Buchenholz geschnitzt, Eisen, Beamer 118x156x66cm 2022

„Stammzellen Fleisch“ ist eine hybride Skulptur, die an der Grenze zwischen Natur, Körper und Maschine operiert. Der Torso – aus Buchenholz geschnitzt, das lange Zeit im Wald lag und durch Pilze eine einzigartige, fast fleischähnliche Maserung erhielt – bildet den Kern des Werkes. Es ist bewusst ein Frauentorso, eine Form, die in der Kunstgeschichte über Jahrhunderte hinweg idealisiert, ästhetisiert und zugleich fragmentiert wurde. Der weibliche Körper wurde nicht nur in der Kunst, sondern auch im realen Leben immer wieder zum Objekt patriarchaler Machtstrukturen, zum Symbol des Begehrens, zur Projektionsfläche und zum Körper, über den bestimmt und verfügt wurde.
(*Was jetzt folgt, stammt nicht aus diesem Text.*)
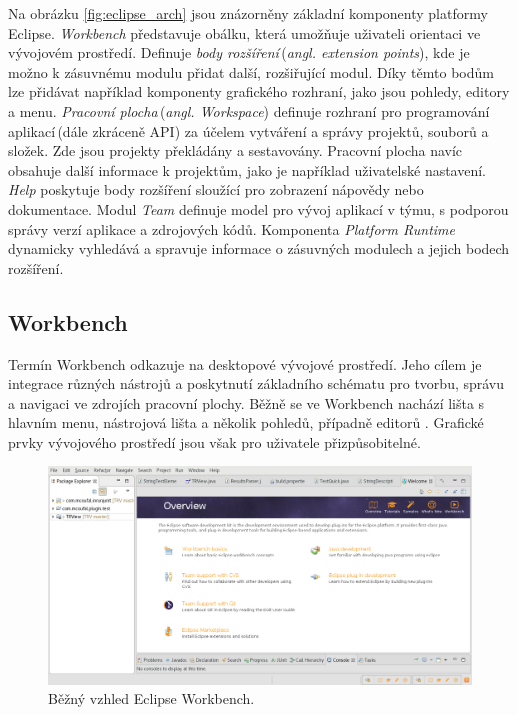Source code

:   Na obrázku \ref{fig:eclipse_arch} jsou znázorněny základní komponenty platformy Eclipse. \emph{Workbench} představuje obálku, která umožňuje uživateli orientaci ve vývojovém prostředí. Definuje \emph{body rozšíření}\,(\emph{angl. extension points}), kde je možno k zásuvnému modulu přidat další, rozšiřující modul. Díky těmto bodům lze přidávat například komponenty grafického rozhraní, jako jsou pohledy, editory a menu. \emph{Pracovní plocha}\,(\emph{angl. Workspace}) definuje rozhraní pro programování aplikací\,(dále zkráceně API) za účelem vytváření a správy projektů, souborů a složek. Zde jsou projekty překládány a sestavovány. Pracovní plocha navíc obsahuje další informace k projektům, jako je například uživatelské nastavení. \emph{Help} poskytuje body rozšíření sloužící pro zobrazení nápovědy nebo dokumentace. Modul \emph{Team} definuje model pro vývoj aplikací v týmu, s podporou správy verzí aplikace a zdrojových kódů. Komponenta \emph{Platform Runtime} dynamicky vyhledává a spravuje informace o zásuvných modulech a jejich bodech rozšíření. 

    \subsection{Workbench}
    Termín Workbench odkazuje na desktopové vývojové prostředí. Jeho cílem je integrace různých nástrojů a poskytnutí základního schématu pro tvorbu, správu a navigaci ve zdrojích pracovní plochy. Běžně se ve Workbench nachází lišta s hlavním menu, nástrojová lišta a několik pohledů, případně editorů \cite{eclipse-workbench}. Grafické prvky vývojového prostředí jsou však pro uživatele přizpůsobitelné.

    \begin{figure}[h]
      \includegraphics[width=\textwidth, keepaspectratio, center]{obrazky-figures/eclipse_workbench.png}
      \caption{Běžný vzhled Eclipse Workbench.}
      \label{fig:eclipse_workbench}
    \end{figure}

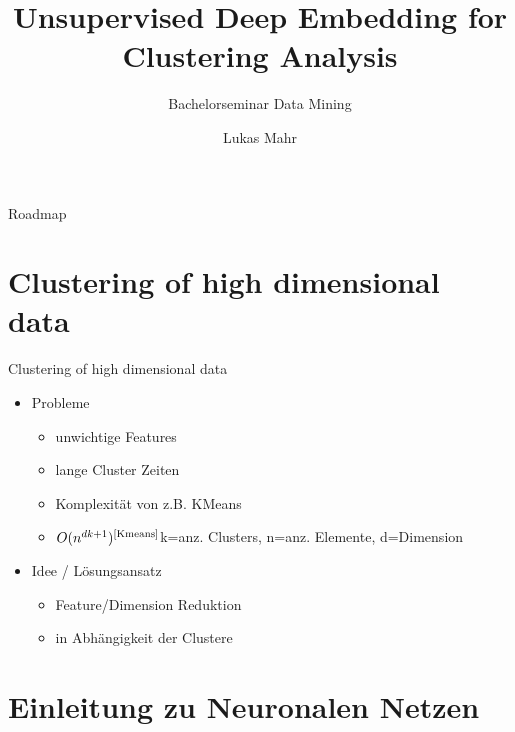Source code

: \documentclass{beamer}
\title{Unsupervised Deep Embedding for Clustering Analysis}
\subtitle{Bachelorseminar Data Mining}
\author{Lukas Mahr}
\institute{Ludwig-Maximilians-Universität München}
\date{}
\begin{document}
\begin{frame}
\titlepage
\end{frame}


\begin{frame}[plain]{Roadmap}
\tableofcontents
\end{frame}

\section{Clustering of high dimensional data}
\begin{frame}[t]{Clustering of high dimensional data}\vspace{4pt}
\begin{itemize}
\item Probleme
\begin{itemize}
\item unwichtige Features
\item lange Cluster Zeiten
\item Komplexität von z.B. KMeans
\item $O(n^{dk+1})^{\text{\cite{Kmeans}}}$k=anz. Clusters, n=anz. Elemente, d=Dimension
\end{itemize}
\item Idee / Lösungsansatz 
\begin{itemize}
\item Feature/Dimension Reduktion
\item in Abhängigkeit der Clustere
\end{itemize}
\end{itemize}
\end{frame}

\section{Einleitung zu Neuronalen Netzen}
\end{document}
Diese historische und gesellschaftliche Schieflage wirkt bis in unsere Gegenwart hinein – die Gleichstellung bleibt nach wie vor unvollendet.
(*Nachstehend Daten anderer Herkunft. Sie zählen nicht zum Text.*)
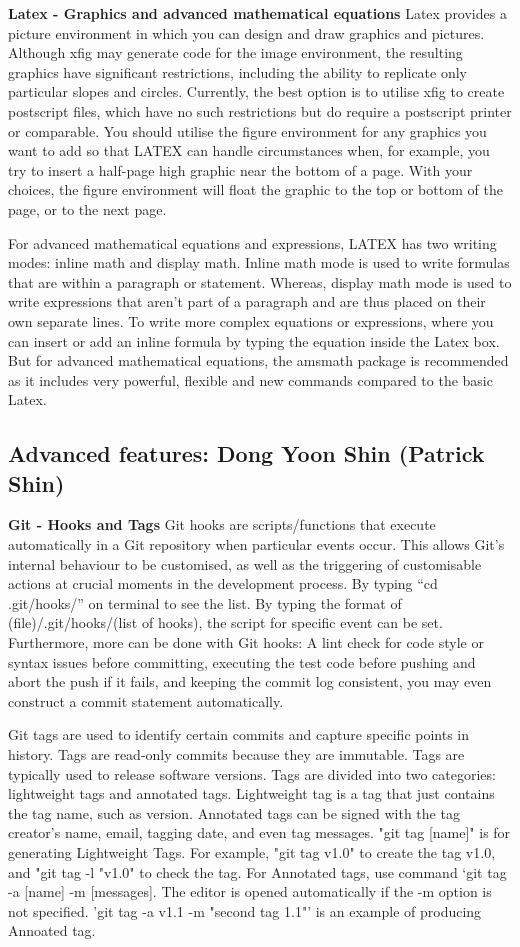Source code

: \documentclass[a4paper, 11pt]{report}
\begin{document}
\textbf{Latex - Graphics and advanced mathematical equations}
Latex provides a picture environment in which you can design and draw graphics and pictures. Although xfig may generate code for the image environment, the resulting graphics have significant restrictions, including the ability to replicate only particular slopes and circles. Currently, the best option is to utilise xfig to create postscript files, which have no such restrictions but do require a postscript printer or comparable. You should utilise the figure environment for any graphics you want to add so that LATEX can handle circumstances when, for example, you try to insert a half-page high graphic near the bottom of a page. With your choices, the figure environment will float the graphic to the top or bottom of the page, or to the next page.

For advanced mathematical equations and expressions, LATEX has two writing modes: inline math and display math. Inline math mode is used to write formulas that are within a paragraph or statement. Whereas, display math mode is used to write expressions that aren't part of a paragraph and are thus placed on their own separate lines. To write more complex equations or expressions, where you can insert or add an inline formula by typing the equation inside the Latex box. But for advanced mathematical equations, the amsmath package is recommended as it includes very powerful, flexible and new commands compared to the basic Latex.


\subsection{Advanced features: Dong Yoon Shin (Patrick Shin)}
\textbf{Git - Hooks and Tags}
Git hooks are scripts/functions that execute automatically in a Git repository when particular events occur. This allows Git's internal behaviour to be customised, as well as the triggering of customisable actions at crucial moments in the development process. By typing “cd .git/hooks/” on terminal to see the list. By typing the format of (file)/.git/hooks/(list of hooks), the script for specific event can be set. Furthermore, more can be done with Git hooks: A lint check for code style or syntax issues before committing, executing the test code before pushing and abort the push if it fails, and keeping the commit log consistent, you may even construct a commit statement automatically.

Git tags are used to identify certain commits and capture specific points in history. Tags are read-only commits because they are immutable. Tags are typically used to release software versions. Tags are divided into two categories: lightweight tags and annotated tags. Lightweight tag is a tag that just contains the tag name, such as version. Annotated tags can be signed with the tag creator's name, email, tagging date, and even tag messages.
"git tag [name]" is for generating Lightweight Tags. For example, "git tag v1.0" to create the tag v1.0, and "git tag -l "v1.0" to check the tag. For Annotated tags, use command ‘git tag -a [name] -m [messages]. The editor is opened automatically if the -m option is not specified. 'git tag -a v1.1 -m "second tag 1.1"' is an example of producing Annoated tag.
\end{document}
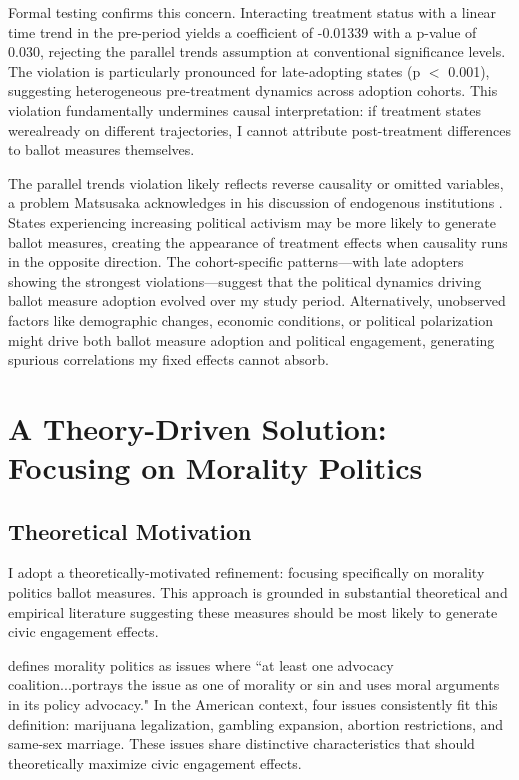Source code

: \documentclass[12pt,letterpaper,oneside]{book}
\begin{document}
Formal testing confirms this concern. Interacting treatment status with a linear time trend in the pre-period yields a coefficient of -0.01339 with a p-value of 0.030, rejecting the parallel trends assumption at conventional significance levels. The violation is particularly pronounced for late-adopting states (p $<$ 0.001), suggesting heterogeneous pre-treatment dynamics across adoption cohorts. This violation fundamentally undermines causal interpretation: if treatment states werealready on different trajectories, I cannot attribute post-treatment differences to ballot measures themselves.

The parallel trends violation likely reflects reverse causality or omitted variables, a problem Matsusaka acknowledges in his discussion of endogenous institutions \citep{matsusaka2018public}. States experiencing increasing political activism may be more likely to generate ballot measures, creating the appearance of treatment effects when causality runs in the opposite direction. The cohort-specific patterns—with late adopters showing the strongest violations—suggest that the political dynamics driving ballot measure adoption evolved over my study period. Alternatively, unobserved factors like demographic changes, economic conditions, or political polarization might drive both ballot measure adoption and political engagement, generating spurious correlations my fixed effects cannot absorb.

\section{A Theory-Driven Solution: Focusing on Morality Politics}

\subsection{Theoretical Motivation}

I adopt a theoretically-motivated refinement: focusing specifically on morality politics ballot measures. This approach is grounded in substantial theoretical and empirical literature suggesting these measures should be most likely to generate civic engagement effects.

\citet{mooney2001public} defines morality politics as issues where ``at least one advocacy coalition...portrays the issue as one of morality or sin and uses moral arguments in its policy advocacy." In the American context, four issues consistently fit this definition: marijuana legalization, gambling expansion, abortion restrictions, and same-sex marriage. These issues share distinctive characteristics that should theoretically maximize civic engagement effects.
\end{document}
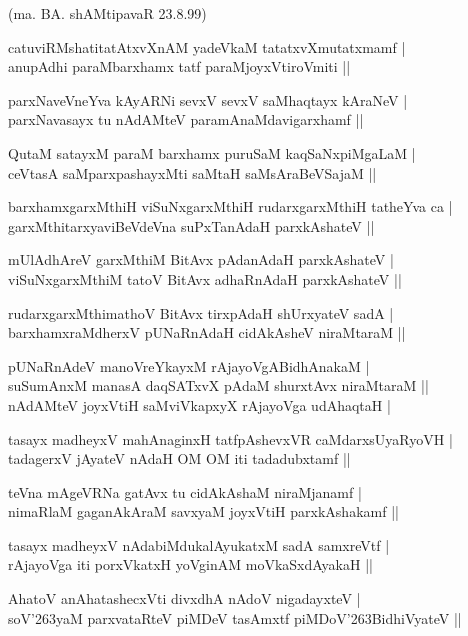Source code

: \begin{itemize}
{\hfill{(ma. BA. shAMtipavaR 23.8.99)}
\item[36.] catuviRMshatitatAtxvXnAM yadeVkaM tatatxvXmutatxmamf |\\\label{150}
anupAdhi paraMbarxhamx tatf paraMjoyxVtiroVmiti ||
\item[37.] parxNaveVneYva kAyARNi sevxV sevxV saMhaqtayx kAraNeV |\\\label{150}
parxNavasayx tu nAdAMteV paramAnaMdavigarxhamf ||
\item[38.] QutaM satayxM paraM barxhamx puruSaM kaqSaNxpiMgaLaM |\\\label{150}
ceVtasA saMparxpashayxMti saMtaH saMsAraBeVSajaM ||
\item[39.] barxhamxgarxMthiH viSuNxgarxMthiH rudarxgarxMthiH tatheYva ca |\\\label{150}
garxMthitarxyaviBeVdeVna suPxTanAdaH parxkAshateV ||
\item[40.] mUlAdhAreV garxMthiM BitAvx pAdanAdaH parxkAshateV |\\
viSuNxgarxMthiM tatoV BitAvx adhaRnAdaH parxkAshateV ||
\item[41.] rudarxgarxMthimathoV BitAvx tirxpAdaH shUrxyateV sadA |\\
barxhamxraMdherxV pUNaRnAdaH cidAkAsheV niraMtaraM ||
\item[42.] pUNaRnAdeV manoVreYkayxM rAjayoVgABidhAnakaM |\\
suSumAnxM manasA daqSATxvX pAdaM shurxtAvx niraMtaraM ||\\
nAdAMteV joyxVtiH saMviVkapxyX rAjayoVga udAhaqtaH |
\item[43.] tasayx madheyxV mahAnaginxH tatfpAshevxVR caMdarxsUyaRyoVH |\\\label{150}
tadagerxV jAyateV nAdaH OM OM iti tadadubxtamf ||
\item[44.] teVna mAgeVRNa gatAvx tu cidAkAshaM niraMjanamf |\\
nimaRlaM gaganAkAraM savxyaM joyxVtiH parxkAshakamf ||
\item[45.] tasayx madheyxV nAdabiMdukalAyukatxM sadA samxreVtf |\\
rAjayoVga iti porxVkatxH yoVginAM moVkaSxdAyakaH ||
\item[46.] AhatoV anAhatashecxVti divxdhA nAdoV nigadayxteV |\\\label{150}
soV\char'263yaM parxvataRteV piMDeV tasAmxtf piMDoV\char'263BidhiVyateV ||

}
\end{itemize}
In meiner Arbeit ist der Körper fragmentiert: Kopf, Arme und Beine fehlen. Ihre Funktionen werden ersetzt durch eine technische Überformung. Anstelle des Kopfes tritt ein Beamer, während die Gliedmaßen durch verschweißte Metallstäbe in Form roboterhafter Krabbelbeine ergänzt sind. Die Gestalt erinnert an ein Insekt, ein Roboter oder ein noch nicht definiertes zukünftiges Wesen – etwas zwischen Mensch, Maschine und Tier. Das Fragmentieren des Frauenkörpers ist hier nicht Fortführung, sondern radikale Brechung einer patriarchalen Tradition: Der Körper wird nicht zum Objekt des Blicks, sondern zum Träger einer neuen, hybriden Existenzform, in der biologische und technische Strukturen ineinandergreifen.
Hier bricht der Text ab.